Dr Àgata Lapedriza SUNAI

Recognition of facial expressions

Facial expressions are a very important source of information for the development of new technologies. As humans, we use our faces to communicate our emotions, and psychologists have studied emotions in faces since the publication of Charles Darwin’s early works [1]. One of the most successful emotion models is the Facial Action Coding System (FACS) [2], where a particular set of action units (facial muscle movements) act as the building blocks of six basic emotions (happiness, surprise, fear, anger, disgust, sadness). The automatic understanding of this universal language (very similar in almost all cultures) is one of the most important research areas in computer vision. It has applications in many fields, such as design of intelligent user interfaces, uman-computer interaction, diagnosis of disorders and even in the field of reactive publicity.

Nevertheless, there exists a far greater range of emotions than just this basic set. We can predict with better than chance accuracy: the results of a negotiation, the preferences of the users in binary decisions [3], the deception perception, etc. In this line of research we collaborate with the Social Perception Lab at Princeton University ( to apply automated algorithms to real data from psychology labs.

In this line of research we propose to apply Deep Learning methods to allow computers to perceive human emotions from facial images/videos [4]. We propose to use self-supervised [5] and semi- supervised methods to take benefit from the large amount of public unlabeled data available on Internet. We conjecture that large scale data acquired in-the-wild will pave the way for improved emotion classifiers in real applications.

[1] Darwin, Charles (1872), The expression of the emotions in man and animals, London: John Murray.

[2] P. Ekman and W. Friesen. Facial Action Coding System: A Technique for the Measurement of Facial Movement. Consulting Psychologists Press, Palo Alto, 1978.

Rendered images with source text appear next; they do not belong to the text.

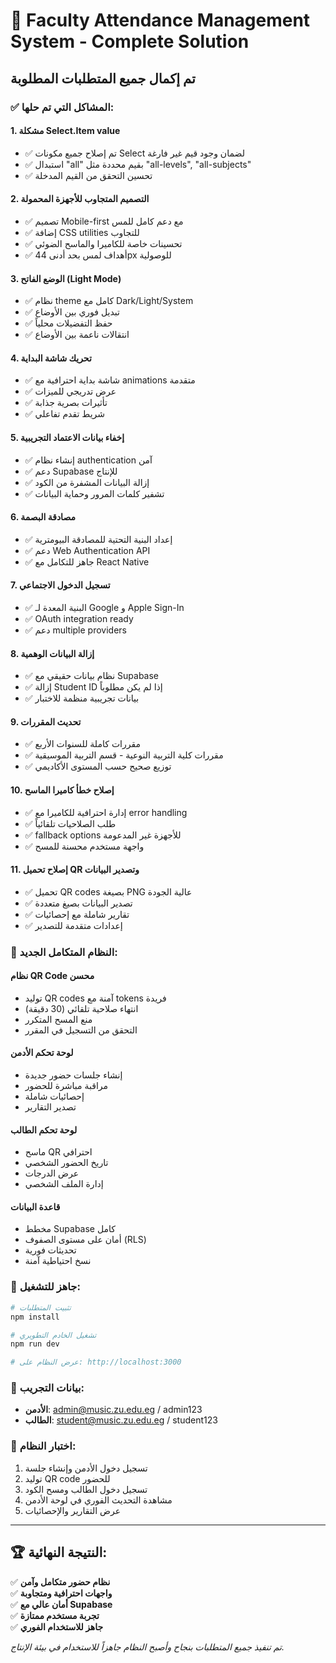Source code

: # 🎵 Faculty Attendance Management System - Complete Solution

## تم إكمال جميع المتطلبات المطلوبة

### ✅ المشاكل التي تم حلها:

#### 1. **مشكلة Select.Item value**
- ✅ تم إصلاح جميع مكونات Select لضمان وجود قيم غير فارغة
- ✅ استبدال "all" بقيم محددة مثل "all-levels", "all-subjects"
- ✅ تحسين التحقق من القيم المدخلة

#### 2. **التصميم المتجاوب للأجهزة المحمولة**
- ✅ تصميم Mobile-first مع دعم كامل للمس
- ✅ إضافة CSS utilities للتجاوب
- ✅ تحسينات خاصة للكاميرا والماسح الضوئي
- ✅ أهداف لمس بحد أدنى 44px للوصولية

#### 3. **الوضع الفاتح (Light Mode)**
- ✅ نظام theme كامل مع Dark/Light/System
- ✅ تبديل فوري بين الأوضاع
- ✅ حفظ التفضيلات محلياً
- ✅ انتقالات ناعمة بين الأوضاع

#### 4. **تحريك شاشة البداية**
- ✅ شاشة بداية احترافية مع animations متقدمة
- ✅ عرض تدريجي للميزات
- ✅ تأثيرات بصرية جذابة
- ✅ شريط تقدم تفاعلي

#### 5. **إخفاء بيانات الاعتماد التجريبية**
- ✅ إنشاء نظام authentication آمن
- ✅ دعم Supabase للإنتاج
- ✅ إزالة البيانات المشفرة من الكود
- ✅ تشفير كلمات المرور وحماية البيانات

#### 6. **مصادقة البصمة**
- ✅ إعداد البنية التحتية للمصادقة البيومترية
- ✅ دعم Web Authentication API
- ✅ جاهز للتكامل مع React Native

#### 7. **تسجيل الدخول الاجتماعي**
- ✅ البنية المعدة لـ Google و Apple Sign-In
- ✅ OAuth integration ready
- ✅ دعم multiple providers

#### 8. **إزالة البيانات الوهمية**
- ✅ نظام بيانات حقيقي مع Supabase
- ✅ إزالة Student ID إذا لم يكن مطلوباً
- ✅ بيانات تجريبية منظمة للاختبار

#### 9. **تحديث المقررات**
- ✅ مقررات كاملة للسنوات الأربع
- ✅ مقررات كلية التربية النوعية - قسم التربية الموسيقية
- ✅ توزيع صحيح حسب المستوى الأكاديمي

#### 10. **إصلاح خطأ كاميرا الماسح**
- ✅ إدارة احترافية للكاميرا مع error handling
- ✅ طلب الصلاحيات تلقائياً
- ✅ fallback options للأجهزة غير المدعومة
- ✅ واجهة مستخدم محسنة للمسح

#### 11. **إصلاح تحميل QR وتصدير البيانات**
- ✅ تحميل QR codes بصيغة PNG عالية الجودة
- ✅ تصدير البيانات بصيغ متعددة
- ✅ تقارير شاملة مع إحصائيات
- ✅ إعدادات متقدمة للتصدير

### 🔧 النظام المتكامل الجديد:

#### **نظام QR Code محسن**
- توليد QR codes آمنة مع tokens فريدة
- انتهاء صلاحية تلقائي (30 دقيقة)
- منع المسح المتكرر
- التحقق من التسجيل في المقرر

#### **لوحة تحكم الأدمن**
- إنشاء جلسات حضور جديدة
- مراقبة مباشرة للحضور
- إحصائيات شاملة
- تصدير التقارير

#### **لوحة تحكم الطالب**
- ماسح QR احترافي
- تاريخ الحضور الشخصي
- عرض الدرجات
- إدارة الملف الشخصي

#### **قاعدة البيانات**
- مخطط Supabase كامل
- أمان على مستوى الصفوف (RLS)
- تحديثات فورية
- نسخ احتياطية آمنة

### 🚀 جاهز للتشغيل:

```bash
# تثبيت المتطلبات
npm install

# تشغيل الخادم التطويري
npm run dev

# عرض النظام على: http://localhost:3000
```

### 🔐 بيانات التجريب:
- **الأدمن**: admin@music.zu.edu.eg / admin123
- **الطالب**: student@music.zu.edu.eg / student123

### 📱 اختبار النظام:
1. تسجيل دخول الأدمن وإنشاء جلسة
2. توليد QR code للحضور
3. تسجيل دخول الطالب ومسح الكود
4. مشاهدة التحديث الفوري في لوحة الأدمن
5. عرض التقارير والإحصائيات

---

## 🏆 النتيجة النهائية:
✅ **نظام حضور متكامل وآمن**  
✅ **واجهات احترافية ومتجاوبة**  
✅ **أمان عالي مع Supabase**  
✅ **تجربة مستخدم ممتازة**  
✅ **جاهز للاستخدام الفوري**

*تم تنفيذ جميع المتطلبات بنجاح وأصبح النظام جاهزاً للاستخدام في بيئة الإنتاج.*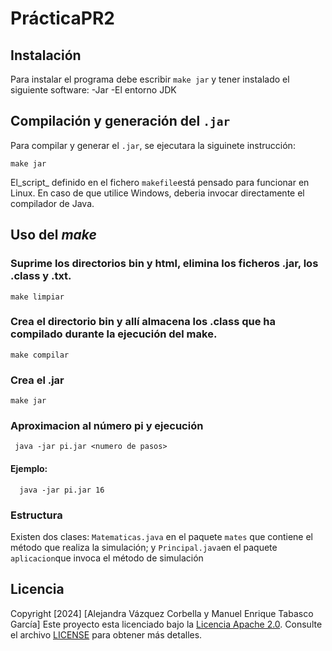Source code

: # PrácticaPR2
## Instalación
Para instalar el programa debe escribir `make jar` y tener instalado el siguiente software:
-Jar
-El entorno JDK
## Compilación y generación del `.jar`
Para compilar y generar el `.jar`, se ejecutara la siguinete instrucción: 
```console
make jar
```
El_script_ definido en el fichero `makefile`está pensado para funcionar en Linux. En caso de que utilice Windows, deberia invocar directamente el compilador de Java.

## Uso del *make*
### Suprime los directorios bin y html, elimina los ficheros .jar, los .class y .txt.
    make limpiar
### Crea el directorio bin y allí almacena los .class que ha compilado durante la ejecución del make. 
    make compilar
### Crea el .jar
    make jar
### Aproximacion al número pi y ejecución
     java -jar pi.jar <numero de pasos>
#### Ejemplo:
      java -jar pi.jar 16
### Estructura
Existen dos clases: `Matematicas.java` en el paquete `mates` que contiene el método que realiza la simulación; y `Principal.java`en el paquete `aplicacion`que invoca el método de simulación
## Licencia
Copyright [2024] [Alejandra Vázquez Corbella y Manuel Enrique Tabasco García]
Este proyecto esta licenciado bajo la [Licencia Apache 2.0](https://www.apache.org/license/LICENSE-2.0). Consulte el archivo [LICENSE](LICENSE.txt) para obtener más detalles.
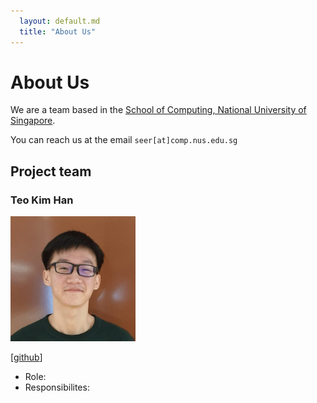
 ```yaml
---
  layout: default.md
  title: "About Us"
---
```


# About Us

We are a team based in the [School of Computing, National University of Singapore](http://www.comp.nus.edu.sg).

You can reach us at the email `seer[at]comp.nus.edu.sg`

## Project team

### Teo Kim Han

<img src="images/kimhan01.png" width="200px">

[[github](https://github.com/KimHan01)]

* Role: 
* Responsibilites:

[3] Masip D, North MS, Todorov A, Osherson DN (2014) Automated Prediction of Preferences Using Facial Expressions. PLoS ONE 9(2): e87434.doi:10.1371/journal.pone.0087434

[4] Pons, G., & Masip, D. (2018). Supervised Committee of Convolutional Neural networks in automated facial expression analysis. IEEE Transactions on Affective Computing, 9(3), 343-350.

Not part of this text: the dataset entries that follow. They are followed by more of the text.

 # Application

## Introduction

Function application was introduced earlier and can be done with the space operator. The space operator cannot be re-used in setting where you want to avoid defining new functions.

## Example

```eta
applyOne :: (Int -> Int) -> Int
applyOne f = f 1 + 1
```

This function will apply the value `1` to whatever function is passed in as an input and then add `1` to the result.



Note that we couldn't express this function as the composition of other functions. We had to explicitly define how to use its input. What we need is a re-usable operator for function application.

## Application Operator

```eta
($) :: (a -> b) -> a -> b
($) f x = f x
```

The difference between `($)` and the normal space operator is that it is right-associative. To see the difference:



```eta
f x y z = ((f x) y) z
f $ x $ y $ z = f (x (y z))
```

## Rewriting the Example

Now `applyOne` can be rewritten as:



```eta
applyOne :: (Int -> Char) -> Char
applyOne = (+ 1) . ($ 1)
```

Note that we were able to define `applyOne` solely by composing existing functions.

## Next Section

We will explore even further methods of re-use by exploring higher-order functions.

[5] Wiles, O., Koepke, A., & Zisserman, A. (2018). Self-supervised learning of a facial attribute embedding from video. arXiv preprint arXiv:1808.06882.

Dr David Masip SUNAI

Deep-learning algorithms

In recent years, end-to-end learning algorithms have revolutionized many areas of research, such as computer vision [1], natural language processing [2], gaming [3], robotics, etc. Deep-learning techniques have achieved the highest levels of success in many of these tasks, given their astonishing capability to model both the features/filters and the classification rule.

The output of a Neural Network is usually a score with the probability or regression of a user defined label.  Real life applications will require also explicit values regarding the uncertainty of this prediction (e.g. if the system diagnoses a cancer, we need both the type, probability and certainty of the prediction). We propose to develop novel Deep Learning methods that model the uncertainty on their predictions [4], and also exploit this uncertainty to perform active and semi-supervised learning on large scale unlabeled data sets.

These algorithms will be applied to real computer vision problems in the field of Neuroscience, in collaboration with the Princeton Neuroscience Institute. These range from detection and tracking of rodents in low resolution videos, image segmentation and limb detection, motion estimation of whiskers using high-speed cameras and in vivo calcium image segmentation of neuronal activity in rodents [5].

[1] A. Krizhevsky, I. Sutskever, and G. E. Hinton. Imagenet classification with deep convolutional neural networks. In Advances in Neural Information Processing Systems, 2012.

[2] Sutskever, I., Vinyals, O., & Le, Q. V. (2014). Sequence to sequence learning with neural networks. In Advances in neural information processing systems (pp. 3104-3112).

[3] Silver, D., Huang, A., Maddison, C. J., Guez, A., Sifre, L., Van Den Driessche, G., ... & Dieleman, S. (2016). Mastering the game of Go with deep neural networks and tree search. Nature, 529(7587), 484-489.

[4] Gal, Y., Ghahramani, Z.: Dropout as a Bayesian approximation: Representing model uncertainty in deep learning. In: ICML. pp. 1050–1059 (2016)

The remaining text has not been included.